Pages

June 3, 2012

Menuju Pendidikan Vokasional


Entrepreneur Exclusive


 

“Pendidikan yang ada sekarang ini banyak menghasilkan orang-orang yang arogan yang merasa pintar, namun tidak punya ketrampilan dan kompetensi untuk melakukan tindakan yang seharusnya dilakukan untuk membuat Indonesia maju dan sejahtera”.(Bob Sadino)

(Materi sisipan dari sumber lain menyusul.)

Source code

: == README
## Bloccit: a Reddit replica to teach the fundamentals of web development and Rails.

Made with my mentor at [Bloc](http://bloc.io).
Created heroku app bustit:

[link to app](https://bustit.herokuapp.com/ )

Dari kutipan Om Bob Sadino di atas jika kita memikirkannya sebagai generasi yang telah terlanjur mengenyam pendidikan selama beberapa tahun hingga sekarang duduk di bangku perkuliahan memang ada benarnya. Kutipan di atas juga merupakan gambaran pendidikan Indonesia yang memang masih butuh perbaikan. 
 
Kualitas Pendidikan akan berbanding lurus pada kualitas SDM (Sumber Daya Manusia). Padahal Kualitas SDA (Sumber daya Alam) indonesia yang melimpah seharusnya diolah oleh SDM yang mumpuni. Sudah terlihat sekarang berbagai sektor industri dikuasai oleh pihak asing.

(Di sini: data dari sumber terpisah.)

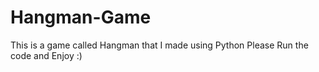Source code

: # Hangman-Game
This is a game called Hangman that I made using Python
Please Run the code and Enjoy :)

Faktor di ataslah yang menyebabkan adanya wacana tentang Pendidikan Vokasional. Program Pendidikan dengan mengedepankan keberlanjutan kompetensi keahlian. Secara singkat Pendidikan Vokasional adalah pendidikan yang memuat kurikulum-kurikulum yang peka terhadap keperluan tenaga-tenaga ahli yang diperlukan dalam suatu industri nyata dalam kehidupan. 
 
Diharapkan Pendidikan Vokasional ini menghasilkan kualitas SDM yang mampu mengoptimalkan kekayaan Negara ini yang mampu mensejahterakan masyarakat. Pendidikan vokasional diharapkan mampu memberikan kompetensi atau kemampuan yang memang dibutuhkan dalam kehidupan masyarakat dan dunia kerja.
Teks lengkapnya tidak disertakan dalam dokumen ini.